Since FY2009, the Department’s agency budget has been reduced by nearly 20 percent. The Department has absorbed these budget cuts and holdbacks through furlough days, reducing travel, utilizing virtual meetings, cutting back printing costs, and not filling vacant positions.
Next fiscal year, while the agency’s 133 employees will continue to deal with further reductions to the operations budget, the overall general fund budget for the State Department of Education will increase to fund the ongoing maintenance and operations of the statewide longitudinal data system.
This funding will be used for the statewide longitudinal data system, not for the operations of the State Department of Education agency.
This is the first year the statewide longitudinal data system has been implemented in the state of Idaho. Idaho is the last state in the nation to implement such a system.

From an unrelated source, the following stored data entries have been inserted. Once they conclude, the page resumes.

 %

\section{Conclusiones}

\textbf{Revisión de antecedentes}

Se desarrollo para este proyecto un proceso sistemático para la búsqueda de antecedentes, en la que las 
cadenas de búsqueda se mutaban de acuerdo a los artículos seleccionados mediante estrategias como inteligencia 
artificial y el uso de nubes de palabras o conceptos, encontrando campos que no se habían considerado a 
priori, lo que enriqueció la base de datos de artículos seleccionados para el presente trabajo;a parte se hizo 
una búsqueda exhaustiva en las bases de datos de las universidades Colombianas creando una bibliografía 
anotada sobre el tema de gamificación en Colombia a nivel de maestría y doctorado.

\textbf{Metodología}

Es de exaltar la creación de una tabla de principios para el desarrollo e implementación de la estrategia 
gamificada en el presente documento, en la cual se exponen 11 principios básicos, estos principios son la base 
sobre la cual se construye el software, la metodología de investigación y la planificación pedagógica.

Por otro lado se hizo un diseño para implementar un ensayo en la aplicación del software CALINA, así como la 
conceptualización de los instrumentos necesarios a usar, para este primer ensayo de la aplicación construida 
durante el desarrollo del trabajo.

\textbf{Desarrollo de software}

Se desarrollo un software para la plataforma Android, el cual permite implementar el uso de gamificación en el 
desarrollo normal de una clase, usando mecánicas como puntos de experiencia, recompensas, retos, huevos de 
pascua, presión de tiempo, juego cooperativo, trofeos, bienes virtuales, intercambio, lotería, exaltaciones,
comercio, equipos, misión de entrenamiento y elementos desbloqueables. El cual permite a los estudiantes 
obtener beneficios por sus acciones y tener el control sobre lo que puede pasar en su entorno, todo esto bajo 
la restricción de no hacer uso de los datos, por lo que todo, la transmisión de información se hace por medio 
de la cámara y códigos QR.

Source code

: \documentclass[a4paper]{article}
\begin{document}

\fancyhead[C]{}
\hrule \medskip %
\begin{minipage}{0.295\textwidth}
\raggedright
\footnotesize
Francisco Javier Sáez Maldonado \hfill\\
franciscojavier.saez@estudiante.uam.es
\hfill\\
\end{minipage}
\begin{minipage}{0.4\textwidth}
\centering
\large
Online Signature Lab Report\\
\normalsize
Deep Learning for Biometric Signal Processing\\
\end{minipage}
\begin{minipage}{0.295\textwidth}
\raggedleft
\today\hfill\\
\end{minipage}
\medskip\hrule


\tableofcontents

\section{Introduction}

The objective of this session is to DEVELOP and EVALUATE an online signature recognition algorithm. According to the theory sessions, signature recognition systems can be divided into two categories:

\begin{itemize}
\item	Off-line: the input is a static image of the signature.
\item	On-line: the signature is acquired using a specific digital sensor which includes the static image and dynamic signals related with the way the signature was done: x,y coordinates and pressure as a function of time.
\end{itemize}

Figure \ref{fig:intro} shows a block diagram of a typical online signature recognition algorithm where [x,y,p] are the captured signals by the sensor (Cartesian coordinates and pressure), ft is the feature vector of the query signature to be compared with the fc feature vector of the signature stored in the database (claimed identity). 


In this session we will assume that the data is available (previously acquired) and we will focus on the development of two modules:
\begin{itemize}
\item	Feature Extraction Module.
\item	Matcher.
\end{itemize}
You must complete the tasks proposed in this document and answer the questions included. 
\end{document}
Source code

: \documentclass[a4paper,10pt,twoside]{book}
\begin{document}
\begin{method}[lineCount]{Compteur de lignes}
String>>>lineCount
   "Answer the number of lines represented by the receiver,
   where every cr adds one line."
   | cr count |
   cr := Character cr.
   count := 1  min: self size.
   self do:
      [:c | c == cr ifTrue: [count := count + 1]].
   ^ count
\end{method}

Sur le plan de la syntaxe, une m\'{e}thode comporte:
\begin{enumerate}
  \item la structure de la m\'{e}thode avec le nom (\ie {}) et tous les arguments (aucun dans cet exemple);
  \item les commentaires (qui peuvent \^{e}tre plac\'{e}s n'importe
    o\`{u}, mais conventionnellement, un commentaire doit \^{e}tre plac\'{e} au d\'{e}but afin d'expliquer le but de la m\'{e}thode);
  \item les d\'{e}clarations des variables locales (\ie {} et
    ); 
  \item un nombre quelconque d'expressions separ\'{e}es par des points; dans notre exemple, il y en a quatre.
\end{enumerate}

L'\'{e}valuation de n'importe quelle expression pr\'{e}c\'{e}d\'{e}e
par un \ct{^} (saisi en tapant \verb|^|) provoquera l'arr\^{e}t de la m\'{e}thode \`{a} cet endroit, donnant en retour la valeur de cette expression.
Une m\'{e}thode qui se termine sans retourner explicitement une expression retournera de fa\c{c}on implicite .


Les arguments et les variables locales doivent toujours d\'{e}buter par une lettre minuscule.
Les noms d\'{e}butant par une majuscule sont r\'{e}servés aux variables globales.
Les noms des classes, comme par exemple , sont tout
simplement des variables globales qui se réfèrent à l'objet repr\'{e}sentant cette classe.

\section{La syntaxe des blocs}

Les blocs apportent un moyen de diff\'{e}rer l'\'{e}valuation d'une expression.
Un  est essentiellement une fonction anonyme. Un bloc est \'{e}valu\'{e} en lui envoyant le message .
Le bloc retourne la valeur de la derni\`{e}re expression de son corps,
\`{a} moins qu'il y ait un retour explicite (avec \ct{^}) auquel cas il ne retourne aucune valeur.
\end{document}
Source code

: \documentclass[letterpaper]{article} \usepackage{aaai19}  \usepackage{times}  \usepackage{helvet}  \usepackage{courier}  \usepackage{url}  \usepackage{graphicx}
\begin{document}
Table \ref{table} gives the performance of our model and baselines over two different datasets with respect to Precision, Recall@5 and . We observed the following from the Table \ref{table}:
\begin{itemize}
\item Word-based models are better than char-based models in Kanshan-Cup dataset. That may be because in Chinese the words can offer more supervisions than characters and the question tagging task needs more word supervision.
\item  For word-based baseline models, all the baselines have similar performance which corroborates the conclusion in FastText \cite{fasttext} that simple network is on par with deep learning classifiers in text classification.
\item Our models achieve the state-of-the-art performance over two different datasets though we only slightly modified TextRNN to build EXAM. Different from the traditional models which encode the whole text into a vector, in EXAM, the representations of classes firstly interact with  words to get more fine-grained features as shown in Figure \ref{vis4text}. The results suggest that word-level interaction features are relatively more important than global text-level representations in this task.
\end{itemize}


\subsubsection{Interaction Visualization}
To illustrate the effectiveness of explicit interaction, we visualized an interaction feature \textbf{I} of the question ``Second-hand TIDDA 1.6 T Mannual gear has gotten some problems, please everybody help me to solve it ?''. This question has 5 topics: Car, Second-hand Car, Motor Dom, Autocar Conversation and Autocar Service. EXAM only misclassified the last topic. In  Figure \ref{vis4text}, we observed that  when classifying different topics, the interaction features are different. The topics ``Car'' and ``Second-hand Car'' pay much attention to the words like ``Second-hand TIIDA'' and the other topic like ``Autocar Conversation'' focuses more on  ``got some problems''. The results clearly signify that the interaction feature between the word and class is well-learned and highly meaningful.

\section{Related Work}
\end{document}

This comprehensive data system streamlines data collection and reporting at the local school district and state levels into one state-of-the-art system. With the longitudinal data system, states can ensure that student records can be easily transferred; student privacy is protected; data definitions and requirements are clear; and data systems are organized in ways that facilitate public use, efficient information transfer and user-friendly reporting.
In 2008, Superintendent of Public Instruction Tom Luna rolled out a multi-year plan for developing and deploying a statewide longitudinal data system in Idaho. That plan included initial funding to develop the system and $1.8 million a year in ongoing costs after the system was up and running.
The Legislature had appropriated $2.5 million for the State Department of Education in FY2009 to begin the work on the statewide longitudinal data system. When the wheels fell off the economy, the State Department of Education secured a $6 million grant from the U.S. Department of Education to continue work on the development of the system.
Now, the system is developed and operational. This request fulfills the Legislature’s commitment to fund the ongoing maintenance and operations of $969,200 in the next fiscal year.
Without this request for the statewide longitudinal data system, the State Department of Education’s overall decrease would be more than 4 percent.
~ Melissa M.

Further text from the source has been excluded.